When war-risk premiums spike and P&I cancellation notices appear, that is the earliest warning the system is tightening, and shipping disruption follows shortly after. When Saudi official rhetoric shifts from stability messaging toward direct source identification, that is the political signal moving, a leading indicator for everything else. This is how the tools change the reading experience. You are no longer reacting to whatever the algorithm surfaced this morning. You are watching a defined register and updating your assessment as signals move through it.
| Signal | Green — stable | Amber — rising risk | Red — high risk |
|---|---|---|---|
Interception frequency Military |
Rare or absent | Frequent, reported publicly | Constant or escalating |
Infrastructure strikes Military |
None | Attempted, intercepted | Successful or repeated |
War-risk insurance Financial |
Low or stable | Spiking, P&I notices issued | Cover withdrawn, shipping halted |
Shipping and logistics Physical |
Normal flow | Delays, surcharges imposed | Severe disruption, rerouting |
Saudi official rhetoric Political |
Calm, stability messaging | Firm, direct source identification | Escalatory security language, coalition signaling |
Daily life disruption Civilian |
None | Minor, intermittent | Persistent, normalised |
Red Sea / Houthi activity Regional |
Contained | Expanding, new incidents | Active multi-front pressure |
I am a researcher and strategist by training. I work with foresight and systems methods professionally. I want to be honest about what that means for this piece: the analysis here draws on years of practice with these tools, and I would not pretend otherwise. But the underlying logic is not sealed off from people without that background. Understanding how scenarios are built, what signals to watch, and why the framing question matters, that is transferable. You do not need to run the full methodology to read the world differently because of it.
The hybrid approach I used, scenario planning as the core structure, game theory as an analytical layer for understanding actor incentives, the Cone of Futures to organize outcomes by likelihood and impact, sounds technical. In practice it is a set of disciplined questions: what are the two things I genuinely do not know that will determine how this unfolds? What would each combination of answers look like? What would I actually observe if I were inside each scenario? What signals would tell me I had moved from one to another?

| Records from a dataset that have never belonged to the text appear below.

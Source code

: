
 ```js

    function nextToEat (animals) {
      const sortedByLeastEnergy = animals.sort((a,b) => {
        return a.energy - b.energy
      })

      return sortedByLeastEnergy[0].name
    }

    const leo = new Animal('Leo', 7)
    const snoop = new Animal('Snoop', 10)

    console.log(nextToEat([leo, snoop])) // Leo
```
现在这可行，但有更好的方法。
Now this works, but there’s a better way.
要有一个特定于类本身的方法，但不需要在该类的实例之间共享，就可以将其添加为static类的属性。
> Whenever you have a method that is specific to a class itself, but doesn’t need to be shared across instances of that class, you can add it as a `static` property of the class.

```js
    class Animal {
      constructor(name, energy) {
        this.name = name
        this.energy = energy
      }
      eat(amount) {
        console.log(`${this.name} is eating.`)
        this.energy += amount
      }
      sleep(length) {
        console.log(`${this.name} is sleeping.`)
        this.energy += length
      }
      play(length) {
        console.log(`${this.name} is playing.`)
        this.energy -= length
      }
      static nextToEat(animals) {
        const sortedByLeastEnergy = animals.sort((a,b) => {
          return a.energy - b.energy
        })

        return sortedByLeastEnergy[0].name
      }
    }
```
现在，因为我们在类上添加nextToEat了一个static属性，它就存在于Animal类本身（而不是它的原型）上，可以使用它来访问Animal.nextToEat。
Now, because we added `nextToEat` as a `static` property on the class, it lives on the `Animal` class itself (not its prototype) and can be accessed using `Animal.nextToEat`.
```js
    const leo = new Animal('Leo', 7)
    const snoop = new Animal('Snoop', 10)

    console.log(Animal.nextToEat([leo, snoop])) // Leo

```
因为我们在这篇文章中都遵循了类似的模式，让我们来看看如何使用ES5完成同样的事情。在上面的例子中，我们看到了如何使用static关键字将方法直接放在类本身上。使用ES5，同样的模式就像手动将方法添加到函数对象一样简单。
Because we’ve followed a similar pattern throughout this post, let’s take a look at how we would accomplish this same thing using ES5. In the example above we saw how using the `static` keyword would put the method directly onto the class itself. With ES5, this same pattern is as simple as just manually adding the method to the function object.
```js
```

These questions are available to anyone. They do not require expert panels or institutional access. They require a willingness to sit with uncertainty long enough to map it, rather than reaching for the nearest confident prediction.
The news will keep reporting events. Some of those events will be significant; many will be noise amplified by the perception-behavior loop, the dynamic where a narrative about crisis accelerates risk-averse behavior that produces the actual disruption it was describing. Narratives about what is happening move markets and behavior before the facts are fully established. That is not a failure of information. It is a feature of how complex systems under stress actually work. Understanding it is not the same as being immune to it, but it is better than not understanding it.

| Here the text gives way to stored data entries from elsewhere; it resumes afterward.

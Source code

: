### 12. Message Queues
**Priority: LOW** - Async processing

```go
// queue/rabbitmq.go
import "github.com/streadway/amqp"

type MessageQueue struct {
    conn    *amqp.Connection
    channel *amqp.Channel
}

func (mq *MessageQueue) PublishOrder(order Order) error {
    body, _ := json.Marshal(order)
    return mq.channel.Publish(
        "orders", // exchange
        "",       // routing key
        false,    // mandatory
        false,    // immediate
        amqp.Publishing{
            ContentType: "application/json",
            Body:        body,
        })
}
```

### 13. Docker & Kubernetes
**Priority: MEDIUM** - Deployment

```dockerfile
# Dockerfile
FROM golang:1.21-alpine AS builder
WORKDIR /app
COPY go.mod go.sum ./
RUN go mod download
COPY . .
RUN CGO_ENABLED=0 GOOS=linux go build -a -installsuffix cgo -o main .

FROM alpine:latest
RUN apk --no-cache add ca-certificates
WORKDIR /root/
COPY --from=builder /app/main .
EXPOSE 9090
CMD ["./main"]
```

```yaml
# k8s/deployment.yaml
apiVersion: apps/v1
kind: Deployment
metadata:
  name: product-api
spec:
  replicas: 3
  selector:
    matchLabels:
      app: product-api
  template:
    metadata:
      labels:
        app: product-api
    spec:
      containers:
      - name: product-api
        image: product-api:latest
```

I live in Riyadh. This is not an abstract exercise for me. The scenarios I mapped are the scenarios I am watching. The signals I track are the ones that will tell me whether the situation is stabilizing or shifting. The insight I arrived at, the central risk is normalization, not explosion, shapes how I read each day's news, and what I do with what I read.
Foresight tools were not designed for this use. They were designed for institutions planning at scale. But the underlying logic, structure your uncertainty, map the system, watch the right signals, is not institutional property. It belongs to anyone who needs to think clearly under pressure.
That turns out to be most of us, most of the time.